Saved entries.
=-=-=

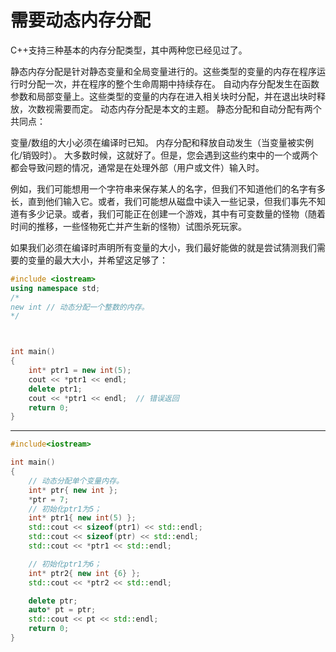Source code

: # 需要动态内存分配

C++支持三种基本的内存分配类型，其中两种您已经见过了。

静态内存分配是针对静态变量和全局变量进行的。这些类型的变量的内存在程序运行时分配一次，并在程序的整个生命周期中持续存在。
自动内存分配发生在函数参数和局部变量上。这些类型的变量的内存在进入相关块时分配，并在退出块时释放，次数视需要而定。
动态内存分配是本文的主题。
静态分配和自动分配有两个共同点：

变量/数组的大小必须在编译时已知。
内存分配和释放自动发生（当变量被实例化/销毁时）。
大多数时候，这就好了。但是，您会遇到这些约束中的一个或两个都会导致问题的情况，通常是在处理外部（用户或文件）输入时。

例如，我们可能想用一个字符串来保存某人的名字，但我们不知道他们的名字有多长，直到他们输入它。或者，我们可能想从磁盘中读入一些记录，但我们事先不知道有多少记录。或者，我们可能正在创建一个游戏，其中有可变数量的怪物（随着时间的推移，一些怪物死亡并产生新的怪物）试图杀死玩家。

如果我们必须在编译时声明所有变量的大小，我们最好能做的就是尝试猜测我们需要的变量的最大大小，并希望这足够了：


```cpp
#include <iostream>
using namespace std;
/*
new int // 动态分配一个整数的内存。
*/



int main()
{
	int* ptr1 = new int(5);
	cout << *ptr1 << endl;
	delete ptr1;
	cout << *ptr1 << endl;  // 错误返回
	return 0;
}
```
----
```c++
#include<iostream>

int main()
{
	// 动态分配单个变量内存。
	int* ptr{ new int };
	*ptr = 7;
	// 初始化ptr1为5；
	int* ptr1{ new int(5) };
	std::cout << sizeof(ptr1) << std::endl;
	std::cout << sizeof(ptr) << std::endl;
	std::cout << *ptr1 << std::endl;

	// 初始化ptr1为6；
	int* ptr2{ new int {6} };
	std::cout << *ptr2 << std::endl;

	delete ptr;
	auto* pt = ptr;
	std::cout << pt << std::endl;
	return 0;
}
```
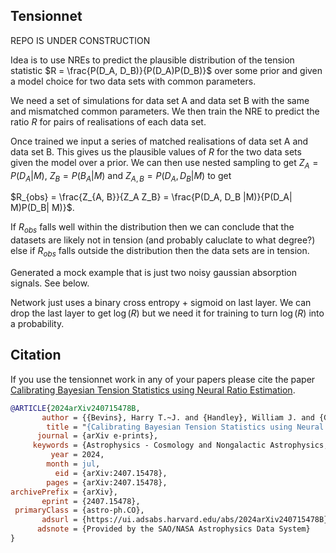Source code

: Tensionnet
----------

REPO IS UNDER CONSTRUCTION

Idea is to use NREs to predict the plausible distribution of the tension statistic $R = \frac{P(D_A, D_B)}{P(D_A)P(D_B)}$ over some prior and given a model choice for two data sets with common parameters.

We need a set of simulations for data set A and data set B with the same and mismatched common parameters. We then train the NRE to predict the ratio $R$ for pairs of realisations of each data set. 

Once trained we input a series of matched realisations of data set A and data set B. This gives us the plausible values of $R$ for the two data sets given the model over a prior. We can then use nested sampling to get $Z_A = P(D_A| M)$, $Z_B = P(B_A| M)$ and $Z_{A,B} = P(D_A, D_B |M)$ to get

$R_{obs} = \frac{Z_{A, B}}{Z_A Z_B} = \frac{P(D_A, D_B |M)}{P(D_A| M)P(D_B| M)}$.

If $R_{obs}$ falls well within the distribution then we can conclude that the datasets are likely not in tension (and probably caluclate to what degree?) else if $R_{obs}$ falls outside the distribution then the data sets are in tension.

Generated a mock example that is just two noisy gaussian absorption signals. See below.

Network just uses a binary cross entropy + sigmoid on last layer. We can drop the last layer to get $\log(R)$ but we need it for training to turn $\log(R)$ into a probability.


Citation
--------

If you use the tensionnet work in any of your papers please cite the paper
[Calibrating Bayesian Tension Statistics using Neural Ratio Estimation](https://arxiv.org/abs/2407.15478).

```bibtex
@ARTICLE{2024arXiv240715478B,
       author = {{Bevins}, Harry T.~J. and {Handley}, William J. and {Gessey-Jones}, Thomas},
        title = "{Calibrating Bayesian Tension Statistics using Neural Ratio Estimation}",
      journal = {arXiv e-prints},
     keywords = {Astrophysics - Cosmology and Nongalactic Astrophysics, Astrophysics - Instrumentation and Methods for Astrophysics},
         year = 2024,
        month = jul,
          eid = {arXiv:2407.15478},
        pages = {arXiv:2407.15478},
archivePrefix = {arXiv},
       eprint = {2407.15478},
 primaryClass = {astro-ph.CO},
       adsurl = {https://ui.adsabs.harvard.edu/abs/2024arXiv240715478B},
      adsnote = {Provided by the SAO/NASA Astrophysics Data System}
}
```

=-=-=

Problem details. Every entry belongs in the answer exactly as written, but no picture does.

Result.
Source code

: # 需要动态内存分配

C++支持三种基本的内存分配类型，其中两种您已经见过了。

静态内存分配是针对静态变量和全局变量进行的。这些类型的变量的内存在程序运行时分配一次，并在程序的整个生命周期中持续存在。
自动内存分配发生在函数参数和局部变量上。这些类型的变量的内存在进入相关块时分配，并在退出块时释放，次数视需要而定。
动态内存分配是本文的主题。
静态分配和自动分配有两个共同点：

变量/数组的大小必须在编译时已知。
内存分配和释放自动发生（当变量被实例化/销毁时）。
大多数时候，这就好了。但是，您会遇到这些约束中的一个或两个都会导致问题的情况，通常是在处理外部（用户或文件）输入时。

例如，我们可能想用一个字符串来保存某人的名字，但我们不知道他们的名字有多长，直到他们输入它。或者，我们可能想从磁盘中读入一些记录，但我们事先不知道有多少记录。或者，我们可能正在创建一个游戏，其中有可变数量的怪物（随着时间的推移，一些怪物死亡并产生新的怪物）试图杀死玩家。

如果我们必须在编译时声明所有变量的大小，我们最好能做的就是尝试猜测我们需要的变量的最大大小，并希望这足够了：


```cpp
#include <iostream>
using namespace std;
/*
new int // 动态分配一个整数的内存。
*/



int main()
{
	int* ptr1 = new int(5);
	cout << *ptr1 << endl;
	delete ptr1;
	cout << *ptr1 << endl;  // 错误返回
	return 0;
}
```
----
```c++
#include<iostream>

int main()
{
	// 动态分配单个变量内存。
	int* ptr{ new int };
	*ptr = 7;
	// 初始化ptr1为5；
	int* ptr1{ new int(5) };
	std::cout << sizeof(ptr1) << std::endl;
	std::cout << sizeof(ptr) << std::endl;
	std::cout << *ptr1 << std::endl;

	// 初始化ptr1为6；
	int* ptr2{ new int {6} };
	std::cout << *ptr2 << std::endl;

	delete ptr;
	auto* pt = ptr;
	std::cout << pt << std::endl;
	return 0;
}
```
Source code

: Tensionnet
----------

REPO IS UNDER CONSTRUCTION

Idea is to use NREs to predict the plausible distribution of the tension statistic $R = \frac{P(D_A, D_B)}{P(D_A)P(D_B)}$ over some prior and given a model choice for two data sets with common parameters.

We need a set of simulations for data set A and data set B with the same and mismatched common parameters. We then train the NRE to predict the ratio $R$ for pairs of realisations of each data set. 

Once trained we input a series of matched realisations of data set A and data set B. This gives us the plausible values of $R$ for the two data sets given the model over a prior. We can then use nested sampling to get $Z_A = P(D_A| M)$, $Z_B = P(B_A| M)$ and $Z_{A,B} = P(D_A, D_B |M)$ to get

$R_{obs} = \frac{Z_{A, B}}{Z_A Z_B} = \frac{P(D_A, D_B |M)}{P(D_A| M)P(D_B| M)}$.

If $R_{obs}$ falls well within the distribution then we can conclude that the datasets are likely not in tension (and probably caluclate to what degree?) else if $R_{obs}$ falls outside the distribution then the data sets are in tension.

Generated a mock example that is just two noisy gaussian absorption signals. See below.

Network just uses a binary cross entropy + sigmoid on last layer. We can drop the last layer to get $\log(R)$ but we need it for training to turn $\log(R)$ into a probability.


Citation
--------

If you use the tensionnet work in any of your papers please cite the paper
[Calibrating Bayesian Tension Statistics using Neural Ratio Estimation](https://arxiv.org/abs/2407.15478).

```bibtex
@ARTICLE{2024arXiv240715478B,
       author = {{Bevins}, Harry T.~J. and {Handley}, William J. and {Gessey-Jones}, Thomas},
        title = "{Calibrating Bayesian Tension Statistics using Neural Ratio Estimation}",
      journal = {arXiv e-prints},
     keywords = {Astrophysics - Cosmology and Nongalactic Astrophysics, Astrophysics - Instrumentation and Methods for Astrophysics},
         year = 2024,
        month = jul,
          eid = {arXiv:2407.15478},
        pages = {arXiv:2407.15478},
archivePrefix = {arXiv},
       eprint = {2407.15478},
 primaryClass = {astro-ph.CO},
       adsurl = {https://ui.adsabs.harvard.edu/abs/2024arXiv240715478B},
      adsnote = {Provided by the SAO/NASA Astrophysics Data System}
}
```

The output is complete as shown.